◆ What to do
The expected output is each line below containing "sejtet", copied in full.

** Material supplied follows **

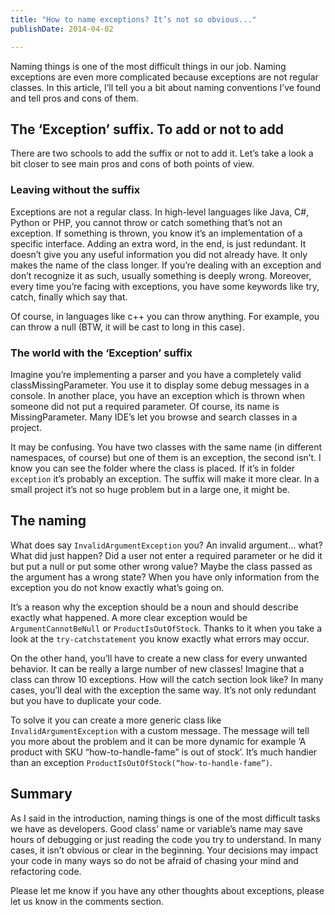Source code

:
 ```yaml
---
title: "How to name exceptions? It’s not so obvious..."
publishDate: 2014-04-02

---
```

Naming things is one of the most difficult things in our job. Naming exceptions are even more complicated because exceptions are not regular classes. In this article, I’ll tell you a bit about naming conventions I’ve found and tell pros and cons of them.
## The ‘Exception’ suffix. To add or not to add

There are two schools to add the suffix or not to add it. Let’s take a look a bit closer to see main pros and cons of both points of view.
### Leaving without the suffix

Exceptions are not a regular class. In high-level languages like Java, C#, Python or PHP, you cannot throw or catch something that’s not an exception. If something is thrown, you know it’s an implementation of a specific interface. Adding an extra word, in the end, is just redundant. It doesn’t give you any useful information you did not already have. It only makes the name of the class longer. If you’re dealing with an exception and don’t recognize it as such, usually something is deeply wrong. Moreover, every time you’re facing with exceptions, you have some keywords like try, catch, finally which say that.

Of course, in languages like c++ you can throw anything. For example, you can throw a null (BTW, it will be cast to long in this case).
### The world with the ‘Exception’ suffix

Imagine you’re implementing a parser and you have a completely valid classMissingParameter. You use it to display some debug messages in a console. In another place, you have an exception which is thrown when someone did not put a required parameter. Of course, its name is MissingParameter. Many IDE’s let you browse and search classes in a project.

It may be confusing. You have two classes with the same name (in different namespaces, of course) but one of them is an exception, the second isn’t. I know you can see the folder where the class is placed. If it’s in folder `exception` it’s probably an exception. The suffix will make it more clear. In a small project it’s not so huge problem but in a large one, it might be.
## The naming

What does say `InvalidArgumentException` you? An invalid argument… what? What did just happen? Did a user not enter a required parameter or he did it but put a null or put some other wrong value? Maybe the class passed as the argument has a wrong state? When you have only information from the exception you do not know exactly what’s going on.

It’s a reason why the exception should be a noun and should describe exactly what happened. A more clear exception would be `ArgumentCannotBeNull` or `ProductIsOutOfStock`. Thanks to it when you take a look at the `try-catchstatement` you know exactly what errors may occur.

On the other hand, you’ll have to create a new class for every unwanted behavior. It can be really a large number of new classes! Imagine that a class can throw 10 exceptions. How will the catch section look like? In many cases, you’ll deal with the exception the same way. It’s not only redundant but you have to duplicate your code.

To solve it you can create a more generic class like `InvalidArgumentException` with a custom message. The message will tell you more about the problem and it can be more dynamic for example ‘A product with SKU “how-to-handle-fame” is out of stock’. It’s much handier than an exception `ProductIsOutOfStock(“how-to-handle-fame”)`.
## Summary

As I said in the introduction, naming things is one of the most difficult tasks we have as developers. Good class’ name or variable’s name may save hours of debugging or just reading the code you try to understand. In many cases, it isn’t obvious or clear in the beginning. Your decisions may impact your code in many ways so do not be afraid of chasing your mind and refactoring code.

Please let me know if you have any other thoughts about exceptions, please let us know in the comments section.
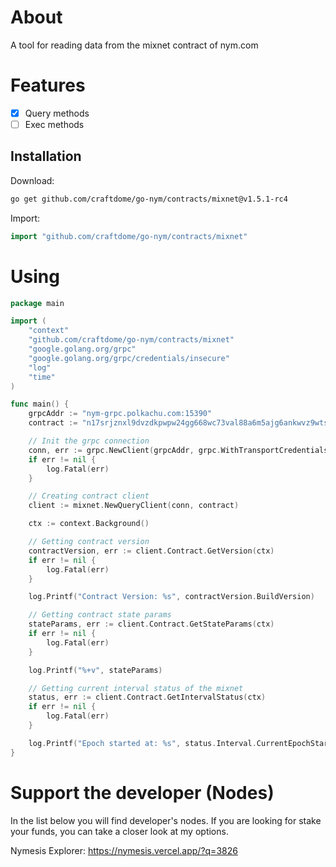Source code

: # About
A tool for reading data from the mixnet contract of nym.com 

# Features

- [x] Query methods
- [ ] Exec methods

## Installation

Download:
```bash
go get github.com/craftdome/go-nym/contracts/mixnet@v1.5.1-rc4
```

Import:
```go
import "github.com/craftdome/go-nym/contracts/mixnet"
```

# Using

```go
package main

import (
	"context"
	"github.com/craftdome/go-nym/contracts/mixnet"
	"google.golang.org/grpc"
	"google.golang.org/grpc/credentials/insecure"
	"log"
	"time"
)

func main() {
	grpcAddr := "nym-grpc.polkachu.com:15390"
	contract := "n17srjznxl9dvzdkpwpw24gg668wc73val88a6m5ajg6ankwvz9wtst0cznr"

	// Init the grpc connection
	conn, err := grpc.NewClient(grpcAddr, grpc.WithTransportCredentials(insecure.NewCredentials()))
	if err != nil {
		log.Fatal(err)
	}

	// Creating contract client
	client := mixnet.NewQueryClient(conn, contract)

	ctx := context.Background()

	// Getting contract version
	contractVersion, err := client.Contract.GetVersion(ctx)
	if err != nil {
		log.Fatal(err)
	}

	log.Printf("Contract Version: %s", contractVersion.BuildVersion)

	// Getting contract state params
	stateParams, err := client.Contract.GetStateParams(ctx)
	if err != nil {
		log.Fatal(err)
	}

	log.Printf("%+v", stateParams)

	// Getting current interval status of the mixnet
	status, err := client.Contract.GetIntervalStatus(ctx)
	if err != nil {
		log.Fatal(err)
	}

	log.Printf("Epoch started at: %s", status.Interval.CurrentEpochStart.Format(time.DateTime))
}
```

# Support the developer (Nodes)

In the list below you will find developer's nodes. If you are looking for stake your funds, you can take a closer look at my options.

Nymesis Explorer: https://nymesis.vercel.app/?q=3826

** End of Material supplied **
** Material supplied follows **

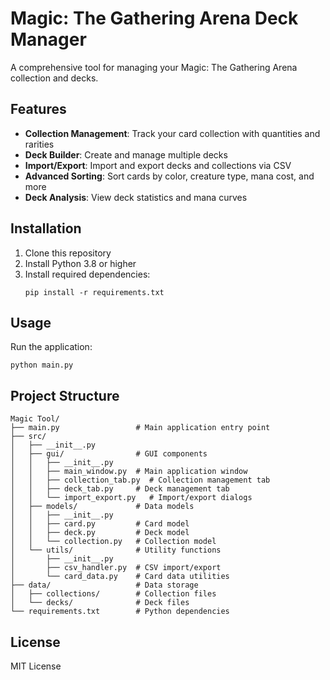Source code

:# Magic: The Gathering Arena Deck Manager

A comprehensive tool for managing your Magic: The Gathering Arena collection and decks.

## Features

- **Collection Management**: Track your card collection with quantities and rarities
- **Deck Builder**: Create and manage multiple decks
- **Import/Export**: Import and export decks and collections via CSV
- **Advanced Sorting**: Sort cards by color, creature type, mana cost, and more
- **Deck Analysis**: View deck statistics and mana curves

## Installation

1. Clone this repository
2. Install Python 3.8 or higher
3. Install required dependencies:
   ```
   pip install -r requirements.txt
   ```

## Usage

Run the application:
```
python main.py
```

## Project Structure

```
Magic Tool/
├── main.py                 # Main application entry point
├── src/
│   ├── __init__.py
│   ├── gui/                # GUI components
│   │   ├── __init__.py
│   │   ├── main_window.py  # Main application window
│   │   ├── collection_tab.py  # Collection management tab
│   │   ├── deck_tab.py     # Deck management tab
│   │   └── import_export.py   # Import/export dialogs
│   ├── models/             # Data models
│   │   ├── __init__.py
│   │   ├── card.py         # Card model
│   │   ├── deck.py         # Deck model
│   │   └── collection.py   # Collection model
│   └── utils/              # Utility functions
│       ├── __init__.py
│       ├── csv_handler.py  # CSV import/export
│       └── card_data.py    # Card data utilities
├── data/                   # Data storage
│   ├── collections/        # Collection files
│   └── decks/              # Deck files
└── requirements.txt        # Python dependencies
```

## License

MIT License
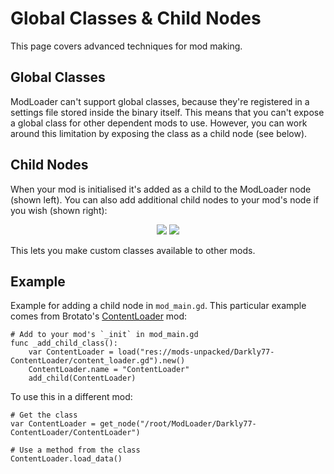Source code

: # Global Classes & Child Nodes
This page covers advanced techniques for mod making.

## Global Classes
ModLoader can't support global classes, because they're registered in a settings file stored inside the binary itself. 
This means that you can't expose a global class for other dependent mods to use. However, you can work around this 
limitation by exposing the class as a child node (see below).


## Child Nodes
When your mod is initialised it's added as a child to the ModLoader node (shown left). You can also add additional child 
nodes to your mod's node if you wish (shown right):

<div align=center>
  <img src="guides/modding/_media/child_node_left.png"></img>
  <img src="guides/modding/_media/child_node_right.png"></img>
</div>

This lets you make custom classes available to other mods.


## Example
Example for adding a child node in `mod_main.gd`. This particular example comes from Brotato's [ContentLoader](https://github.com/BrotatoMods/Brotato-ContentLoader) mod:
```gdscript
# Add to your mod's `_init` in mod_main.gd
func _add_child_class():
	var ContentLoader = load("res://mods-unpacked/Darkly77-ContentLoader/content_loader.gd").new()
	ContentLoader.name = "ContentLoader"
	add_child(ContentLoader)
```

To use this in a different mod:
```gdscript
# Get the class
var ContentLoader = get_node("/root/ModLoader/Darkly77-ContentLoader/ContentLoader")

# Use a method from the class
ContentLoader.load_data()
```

** End of Material supplied **
** Material supplied follows **

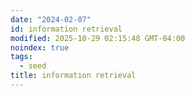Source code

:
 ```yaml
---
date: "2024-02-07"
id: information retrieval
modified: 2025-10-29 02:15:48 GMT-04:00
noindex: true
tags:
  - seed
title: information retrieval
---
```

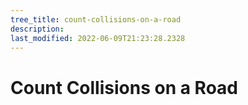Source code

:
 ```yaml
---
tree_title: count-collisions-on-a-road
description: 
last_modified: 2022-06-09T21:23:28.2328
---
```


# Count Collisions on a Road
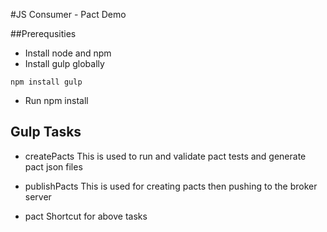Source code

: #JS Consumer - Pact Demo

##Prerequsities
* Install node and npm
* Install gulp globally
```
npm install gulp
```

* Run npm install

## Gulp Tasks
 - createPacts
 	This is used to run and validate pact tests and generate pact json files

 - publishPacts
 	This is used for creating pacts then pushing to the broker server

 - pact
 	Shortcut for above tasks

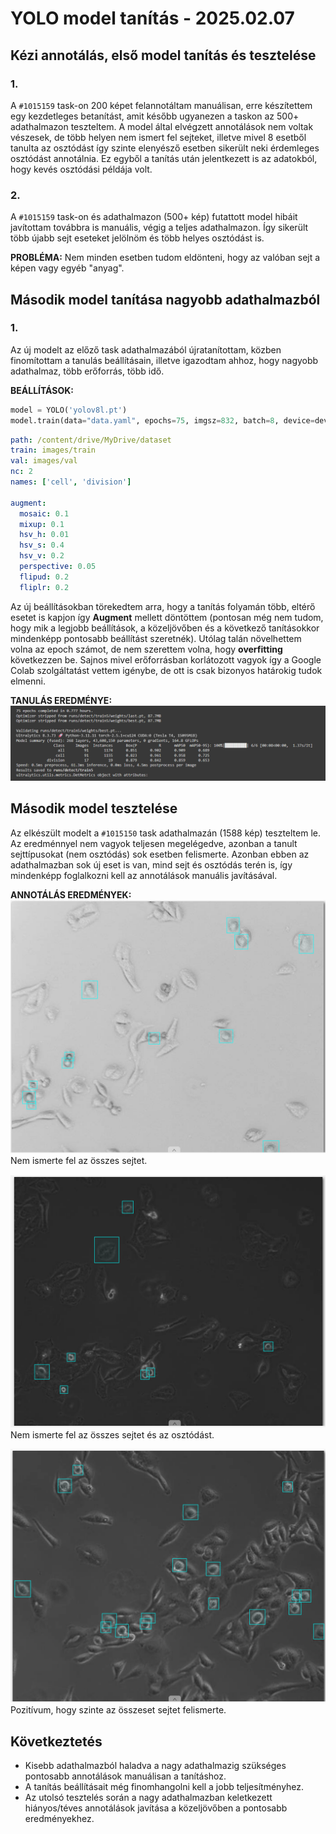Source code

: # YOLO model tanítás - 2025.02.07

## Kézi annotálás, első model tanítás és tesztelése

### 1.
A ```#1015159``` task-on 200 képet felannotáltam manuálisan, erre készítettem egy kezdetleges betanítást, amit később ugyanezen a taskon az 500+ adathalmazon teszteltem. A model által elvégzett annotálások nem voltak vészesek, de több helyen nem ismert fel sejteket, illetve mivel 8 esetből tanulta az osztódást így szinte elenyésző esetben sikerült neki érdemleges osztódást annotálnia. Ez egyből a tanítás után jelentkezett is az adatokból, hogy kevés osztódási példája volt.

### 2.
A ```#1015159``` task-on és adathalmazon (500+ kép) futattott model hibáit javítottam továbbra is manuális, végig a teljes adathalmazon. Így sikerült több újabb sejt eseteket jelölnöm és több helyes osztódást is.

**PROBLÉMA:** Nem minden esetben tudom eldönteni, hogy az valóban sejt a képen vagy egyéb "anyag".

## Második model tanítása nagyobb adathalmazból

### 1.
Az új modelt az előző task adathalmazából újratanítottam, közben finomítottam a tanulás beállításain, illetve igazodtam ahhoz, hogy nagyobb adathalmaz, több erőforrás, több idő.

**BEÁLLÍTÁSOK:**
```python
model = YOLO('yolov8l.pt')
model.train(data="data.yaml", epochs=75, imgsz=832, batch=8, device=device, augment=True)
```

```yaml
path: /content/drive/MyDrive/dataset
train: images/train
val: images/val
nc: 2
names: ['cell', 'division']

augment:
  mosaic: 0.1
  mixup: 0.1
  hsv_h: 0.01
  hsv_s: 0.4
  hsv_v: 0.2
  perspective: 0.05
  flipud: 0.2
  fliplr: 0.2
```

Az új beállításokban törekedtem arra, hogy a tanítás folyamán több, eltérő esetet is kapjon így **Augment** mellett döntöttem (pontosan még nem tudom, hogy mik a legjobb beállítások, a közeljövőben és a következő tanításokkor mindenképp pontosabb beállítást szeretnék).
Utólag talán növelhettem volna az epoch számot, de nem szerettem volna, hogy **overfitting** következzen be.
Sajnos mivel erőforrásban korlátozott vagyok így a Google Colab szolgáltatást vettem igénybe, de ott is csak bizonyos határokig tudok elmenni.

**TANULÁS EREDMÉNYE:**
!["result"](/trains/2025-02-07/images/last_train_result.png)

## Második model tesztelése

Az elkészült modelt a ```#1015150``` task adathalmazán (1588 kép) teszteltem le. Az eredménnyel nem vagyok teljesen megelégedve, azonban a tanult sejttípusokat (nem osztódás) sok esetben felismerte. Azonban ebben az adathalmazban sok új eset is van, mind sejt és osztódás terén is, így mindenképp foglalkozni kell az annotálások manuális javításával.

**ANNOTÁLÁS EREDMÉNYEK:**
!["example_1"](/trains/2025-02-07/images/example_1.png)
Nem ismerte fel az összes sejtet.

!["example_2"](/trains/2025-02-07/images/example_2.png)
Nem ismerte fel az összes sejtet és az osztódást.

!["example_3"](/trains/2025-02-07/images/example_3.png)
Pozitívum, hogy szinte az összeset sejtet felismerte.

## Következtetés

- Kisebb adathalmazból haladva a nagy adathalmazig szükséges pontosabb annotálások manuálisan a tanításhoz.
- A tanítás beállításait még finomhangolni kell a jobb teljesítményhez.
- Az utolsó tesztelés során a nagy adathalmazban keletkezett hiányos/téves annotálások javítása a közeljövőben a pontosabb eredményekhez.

** End of Material supplied **

◆ Task result
Nem ismerte fel az összes sejtet.
Nem ismerte fel az összes sejtet és az osztódást.
Pozitívum, hogy szinte az összeset sejtet felismerte.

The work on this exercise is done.